The Drop, by Dennis Lehane
Adaptations never go movie-book. Book-movie-book-movie-book-movie-book perhaps, if we’re talking canon, or book-movie-book-book-book-book-book-book-book-book-book, if the book in question is 50 Shades of Grey, but never movie-book. Until, at least for yours truly, The Drop.
Boston crime writer Dennis Lehane penned the screenplay for 2014’s The Drop, starring Tom Hardy, Noomi Rapace and the late James Gandolfini (this was in fact his last movie). But, being primarily a novelist, he saw the potential for the story of a socially awkward bartender with a shady past to move beyond the confines of cinema, where running time is one of many limitations.

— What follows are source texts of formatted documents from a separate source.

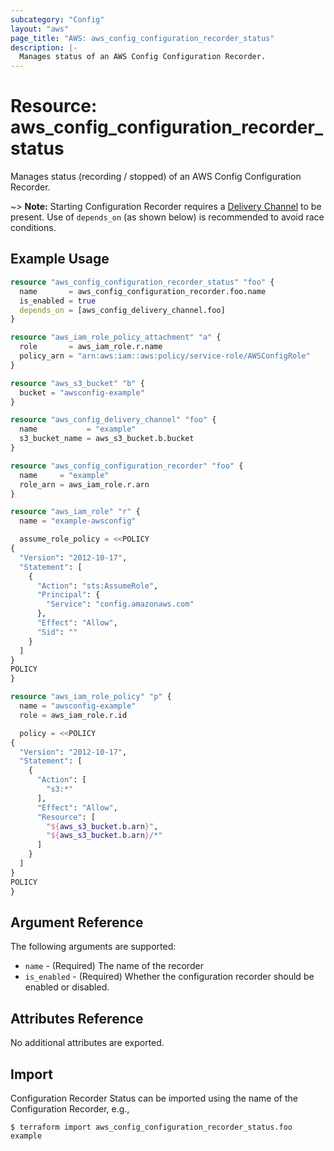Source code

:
 ```yaml
---
subcategory: "Config"
layout: "aws"
page_title: "AWS: aws_config_configuration_recorder_status"
description: |-
  Manages status of an AWS Config Configuration Recorder.
---
```


# Resource: aws_config_configuration_recorder_status

Manages status (recording / stopped) of an AWS Config Configuration Recorder.

~> **Note:** Starting Configuration Recorder requires a [Delivery Channel](/docs/providers/aws/r/config_delivery_channel.html) to be present. Use of `depends_on` (as shown below) is recommended to avoid race conditions.

## Example Usage

```terraform
resource "aws_config_configuration_recorder_status" "foo" {
  name       = aws_config_configuration_recorder.foo.name
  is_enabled = true
  depends_on = [aws_config_delivery_channel.foo]
}

resource "aws_iam_role_policy_attachment" "a" {
  role       = aws_iam_role.r.name
  policy_arn = "arn:aws:iam::aws:policy/service-role/AWSConfigRole"
}

resource "aws_s3_bucket" "b" {
  bucket = "awsconfig-example"
}

resource "aws_config_delivery_channel" "foo" {
  name           = "example"
  s3_bucket_name = aws_s3_bucket.b.bucket
}

resource "aws_config_configuration_recorder" "foo" {
  name     = "example"
  role_arn = aws_iam_role.r.arn
}

resource "aws_iam_role" "r" {
  name = "example-awsconfig"

  assume_role_policy = <<POLICY
{
  "Version": "2012-10-17",
  "Statement": [
    {
      "Action": "sts:AssumeRole",
      "Principal": {
        "Service": "config.amazonaws.com"
      },
      "Effect": "Allow",
      "Sid": ""
    }
  ]
}
POLICY
}

resource "aws_iam_role_policy" "p" {
  name = "awsconfig-example"
  role = aws_iam_role.r.id

  policy = <<POLICY
{
  "Version": "2012-10-17",
  "Statement": [
    {
      "Action": [
        "s3:*"
      ],
      "Effect": "Allow",
      "Resource": [
        "${aws_s3_bucket.b.arn}",
        "${aws_s3_bucket.b.arn}/*"
      ]
    }
  ]
}
POLICY
}
```

## Argument Reference

The following arguments are supported:

* `name` - (Required) The name of the recorder
* `is_enabled` - (Required) Whether the configuration recorder should be enabled or disabled.

## Attributes Reference

No additional attributes are exported.

## Import

Configuration Recorder Status can be imported using the name of the Configuration Recorder, e.g.,

```
$ terraform import aws_config_configuration_recorder_status.foo example
```
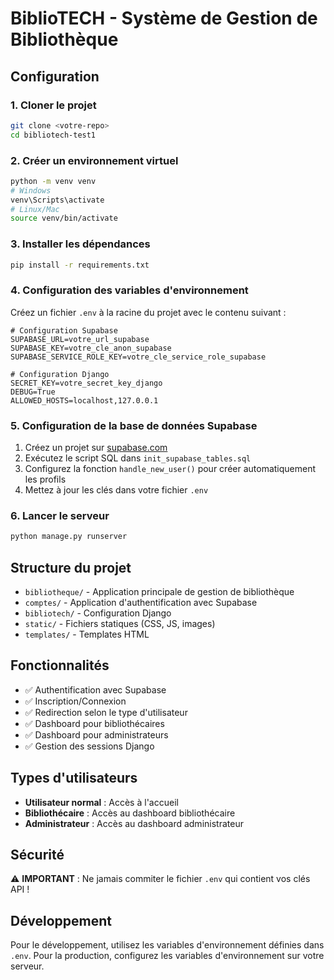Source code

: # BiblioTECH - Système de Gestion de Bibliothèque

## Configuration

### 1. Cloner le projet
```bash
git clone <votre-repo>
cd bibliotech-test1
```

### 2. Créer un environnement virtuel
```bash
python -m venv venv
# Windows
venv\Scripts\activate
# Linux/Mac
source venv/bin/activate
```

### 3. Installer les dépendances
```bash
pip install -r requirements.txt
```

### 4. Configuration des variables d'environnement
Créez un fichier `.env` à la racine du projet avec le contenu suivant :

```env
# Configuration Supabase
SUPABASE_URL=votre_url_supabase
SUPABASE_KEY=votre_cle_anon_supabase
SUPABASE_SERVICE_ROLE_KEY=votre_cle_service_role_supabase

# Configuration Django
SECRET_KEY=votre_secret_key_django
DEBUG=True
ALLOWED_HOSTS=localhost,127.0.0.1
```

### 5. Configuration de la base de données Supabase
1. Créez un projet sur [supabase.com](https://supabase.com)
2. Exécutez le script SQL dans `init_supabase_tables.sql`
3. Configurez la fonction `handle_new_user()` pour créer automatiquement les profils
4. Mettez à jour les clés dans votre fichier `.env`

### 6. Lancer le serveur
```bash
python manage.py runserver
```

## Structure du projet

- `bibliotheque/` - Application principale de gestion de bibliothèque
- `comptes/` - Application d'authentification avec Supabase
- `bibliotech/` - Configuration Django
- `static/` - Fichiers statiques (CSS, JS, images)
- `templates/` - Templates HTML

## Fonctionnalités

- ✅ Authentification avec Supabase
- ✅ Inscription/Connexion
- ✅ Redirection selon le type d'utilisateur
- ✅ Dashboard pour bibliothécaires
- ✅ Dashboard pour administrateurs
- ✅ Gestion des sessions Django

## Types d'utilisateurs

- **Utilisateur normal** : Accès à l'accueil
- **Bibliothécaire** : Accès au dashboard bibliothécaire
- **Administrateur** : Accès au dashboard administrateur

## Sécurité

⚠️ **IMPORTANT** : Ne jamais commiter le fichier `.env` qui contient vos clés API !

## Développement

Pour le développement, utilisez les variables d'environnement définies dans `.env`.
Pour la production, configurez les variables d'environnement sur votre serveur.
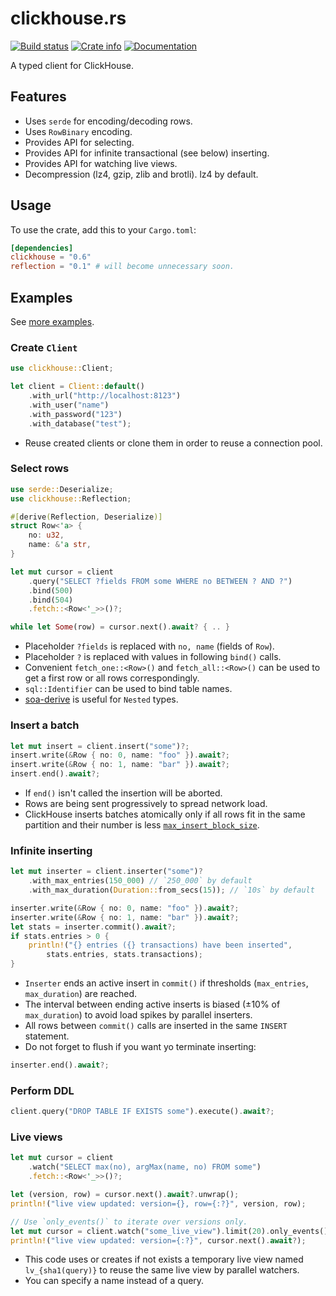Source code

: # clickhouse.rs

[![Build status](https://travis-ci.org/loyd/clickhouse.rs.svg)](https://travis-ci.org/loyd/clickhouse.rs)
[![Crate info](https://img.shields.io/crates/v/clickhouse.svg)](https://crates.io/crates/clickhouse)
[![Documentation](https://docs.rs/clickhouse/badge.svg)](https://docs.rs/clickhouse)

A typed client for ClickHouse.

## Features
* Uses `serde` for encoding/decoding rows.
* Uses `RowBinary` encoding.
* Provides API for selecting.
* Provides API for infinite transactional (see below) inserting.
* Provides API for watching live views.
* Decompression (lz4, gzip, zlib and brotli). lz4 by default.

## Usage
To use the crate, add this to your `Cargo.toml`:
```toml
[dependencies]
clickhouse = "0.6"
reflection = "0.1" # will become unnecessary soon.
```

## Examples
See [more examples](examples/usage.rs).

### Create `Client`
```rust
use clickhouse::Client;

let client = Client::default()
    .with_url("http://localhost:8123")
    .with_user("name")
    .with_password("123")
    .with_database("test");
```

* Reuse created clients or clone them in order to reuse a connection pool.

### Select rows
```rust
use serde::Deserialize;
use clickhouse::Reflection;

#[derive(Reflection, Deserialize)]
struct Row<'a> {
    no: u32,
    name: &'a str,
}

let mut cursor = client
    .query("SELECT ?fields FROM some WHERE no BETWEEN ? AND ?")
    .bind(500)
    .bind(504)
    .fetch::<Row<'_>>()?;

while let Some(row) = cursor.next().await? { .. }
```

* Placeholder `?fields` is replaced with `no, name` (fields of `Row`).
* Placeholder `?` is replaced with values in following `bind()` calls.
* Convenient `fetch_one::<Row>()` and `fetch_all::<Row>()` can be used to get a first row or all rows correspondingly.
* `sql::Identifier` can be used to bind table names.
* [soa-derive](https://github.com/lumol-org/soa-derive) is useful for `Nested` types.

### Insert a batch
```rust
let mut insert = client.insert("some")?;
insert.write(&Row { no: 0, name: "foo" }).await?;
insert.write(&Row { no: 1, name: "bar" }).await?;
insert.end().await?;
```

* If `end()` isn't called the insertion will be aborted.
* Rows are being sent progressively to spread network load.
* ClickHouse inserts batches atomically only if all rows fit in the same partition and their number is less [`max_insert_block_size`](https://clickhouse.tech/docs/en/operations/settings/settings/#settings-max_insert_block_size).

### Infinite inserting
```rust
let mut inserter = client.inserter("some")?
    .with_max_entries(150_000) // `250_000` by default
    .with_max_duration(Duration::from_secs(15)); // `10s` by default

inserter.write(&Row { no: 0, name: "foo" }).await?;
inserter.write(&Row { no: 1, name: "bar" }).await?;
let stats = inserter.commit().await?;
if stats.entries > 0 {
    println!("{} entries ({} transactions) have been inserted",
        stats.entries, stats.transactions);
}
```

* `Inserter` ends an active insert in `commit()` if thresholds (`max_entries`, `max_duration`) are reached.
* The interval between ending active inserts is biased (±10% of `max_duration`) to avoid load spikes by parallel inserters.
* All rows between `commit()` calls are inserted in the same `INSERT` statement.
* Do not forget to flush if you want yo terminate inserting:
```rust
inserter.end().await?;
```

### Perform DDL
```rust
client.query("DROP TABLE IF EXISTS some").execute().await?;
```

### Live views
```rust
let mut cursor = client
    .watch("SELECT max(no), argMax(name, no) FROM some")
    .fetch::<Row<'_>>()?;

let (version, row) = cursor.next().await?.unwrap();
println!("live view updated: version={}, row={:?}", version, row);

// Use `only_events()` to iterate over versions only.
let mut cursor = client.watch("some_live_view").limit(20).only_events().fetch()?;
println!("live view updated: version={:?}", cursor.next().await?);
```

* This code uses or creates if not exists a temporary live view named `lv_{sha1(query)}` to reuse the same live view by parallel watchers.
* You can specify a name instead of a query.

The novel follows the story of the movie carefully, with all of the same characters doing all of the same misdeeds worthy of the crime genre, but for a few exceptions. Minor differences do exist, such as in the setting, but that was Lehane’s preference. What the novel really offers over its movie mother is expansion—in story, character and theme. Where the movie stops short, the novel dives in. Detective Torres is religious and crafty without many vices, other than drinking while on duty. In the novel, his cheating ways are revealed, when on-screen they are only hinted at. This expansion extends to the protagonist, Bob Saginowski, who is as beautifully drawn in the novel as he is in the movie.
The only real criticism that a can be levelled at The Drop is its length—it’s too damn short and ends far too quickly—but since the novel is based on a movie, it’s a criticism that doesn’t hold. What The Drop really needs is a prequel, because Bob the bartender is about a lot more than fixing drinks. One for the road, Mr Lehane?